* Activity: Starting with the line that contains "One-sided boards can" and stopping after the line that contains "95% of our 2 layer orders ship in 8 days.", return each line below exactly as written, with no others.

┄┄┄┄┄┄┄┄┄┄

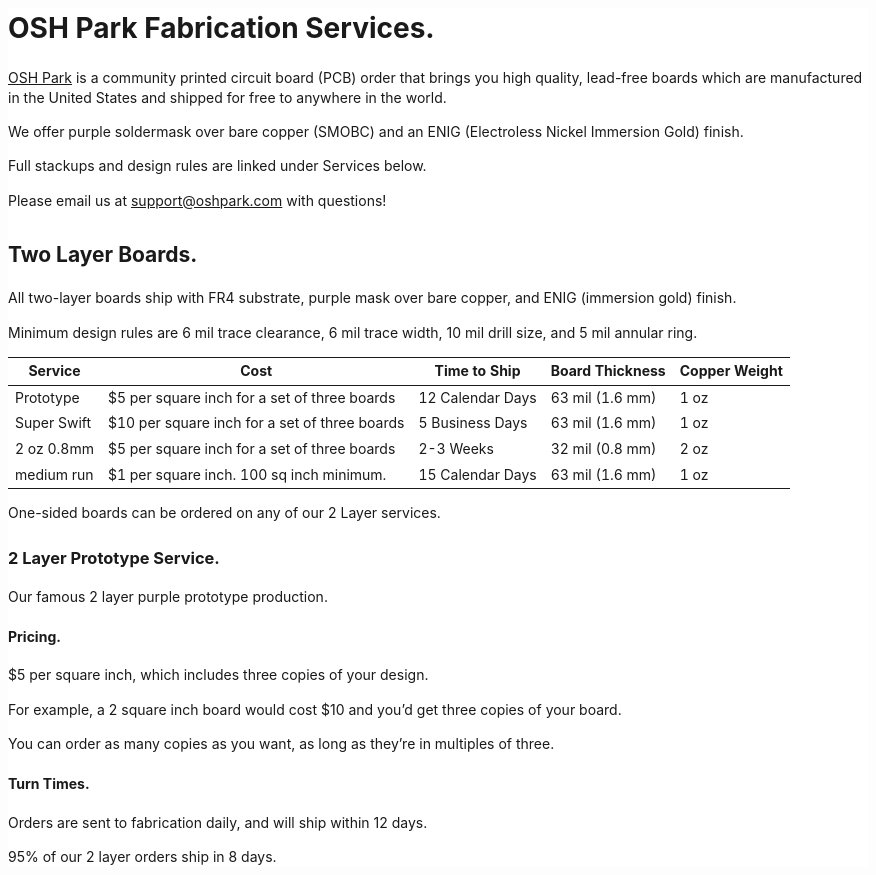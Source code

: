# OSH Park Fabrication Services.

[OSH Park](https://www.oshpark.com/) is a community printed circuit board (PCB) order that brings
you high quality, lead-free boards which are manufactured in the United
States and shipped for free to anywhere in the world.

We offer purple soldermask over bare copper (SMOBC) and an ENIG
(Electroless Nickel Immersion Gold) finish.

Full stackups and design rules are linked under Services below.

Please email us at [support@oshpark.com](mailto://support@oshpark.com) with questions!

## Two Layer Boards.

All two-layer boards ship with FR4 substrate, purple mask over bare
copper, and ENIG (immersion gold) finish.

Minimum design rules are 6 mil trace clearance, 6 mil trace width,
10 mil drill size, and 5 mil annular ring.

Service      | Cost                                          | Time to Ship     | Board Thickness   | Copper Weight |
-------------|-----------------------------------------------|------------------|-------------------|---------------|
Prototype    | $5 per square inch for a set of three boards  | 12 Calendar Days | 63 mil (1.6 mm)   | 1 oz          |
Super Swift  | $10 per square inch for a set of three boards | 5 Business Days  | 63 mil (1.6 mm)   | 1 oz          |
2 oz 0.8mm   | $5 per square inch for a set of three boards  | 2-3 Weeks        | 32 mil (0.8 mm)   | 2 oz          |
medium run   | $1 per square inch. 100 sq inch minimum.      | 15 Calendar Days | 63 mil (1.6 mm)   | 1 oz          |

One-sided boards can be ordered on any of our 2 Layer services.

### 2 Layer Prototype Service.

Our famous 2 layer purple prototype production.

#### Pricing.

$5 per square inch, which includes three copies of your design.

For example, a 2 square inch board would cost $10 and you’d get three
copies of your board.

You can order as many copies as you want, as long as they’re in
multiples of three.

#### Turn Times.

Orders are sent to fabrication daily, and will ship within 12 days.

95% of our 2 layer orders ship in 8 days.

┄┄┄┄┄┄┄┄┄┄

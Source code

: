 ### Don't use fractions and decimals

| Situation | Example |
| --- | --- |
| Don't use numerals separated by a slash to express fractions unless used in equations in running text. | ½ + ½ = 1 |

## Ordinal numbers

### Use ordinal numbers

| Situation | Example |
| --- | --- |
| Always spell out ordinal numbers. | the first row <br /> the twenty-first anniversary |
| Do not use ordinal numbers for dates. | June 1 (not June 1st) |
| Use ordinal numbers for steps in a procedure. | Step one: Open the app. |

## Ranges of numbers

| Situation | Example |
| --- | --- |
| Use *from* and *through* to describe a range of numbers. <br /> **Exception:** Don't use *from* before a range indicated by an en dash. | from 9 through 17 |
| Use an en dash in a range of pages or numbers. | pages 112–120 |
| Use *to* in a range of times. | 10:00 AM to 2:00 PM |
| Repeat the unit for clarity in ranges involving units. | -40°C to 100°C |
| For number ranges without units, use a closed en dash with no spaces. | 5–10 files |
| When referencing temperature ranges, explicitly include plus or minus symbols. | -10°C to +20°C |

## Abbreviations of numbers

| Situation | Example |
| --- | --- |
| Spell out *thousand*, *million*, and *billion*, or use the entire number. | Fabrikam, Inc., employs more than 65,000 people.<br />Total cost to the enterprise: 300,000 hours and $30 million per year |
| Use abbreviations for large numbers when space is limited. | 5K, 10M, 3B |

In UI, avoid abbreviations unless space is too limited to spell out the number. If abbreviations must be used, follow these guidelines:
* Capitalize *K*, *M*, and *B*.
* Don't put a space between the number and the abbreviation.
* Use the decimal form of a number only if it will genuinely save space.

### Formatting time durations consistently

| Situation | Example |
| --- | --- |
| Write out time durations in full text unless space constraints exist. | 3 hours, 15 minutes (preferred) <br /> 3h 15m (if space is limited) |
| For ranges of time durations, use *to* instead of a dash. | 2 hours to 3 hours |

┄┄┄┄┄┄┄┄┄┄

* Task result:
One-sided boards can be ordered on any of our 2 Layer services.

### 2 Layer Prototype Service.

Our famous 2 layer purple prototype production.

#### Pricing.

$5 per square inch, which includes three copies of your design.

For example, a 2 square inch board would cost $10 and you’d get three
copies of your board.

You can order as many copies as you want, as long as they’re in
multiples of three.

#### Turn Times.

Orders are sent to fabrication daily, and will ship within 12 days.

95% of our 2 layer orders ship in 8 days.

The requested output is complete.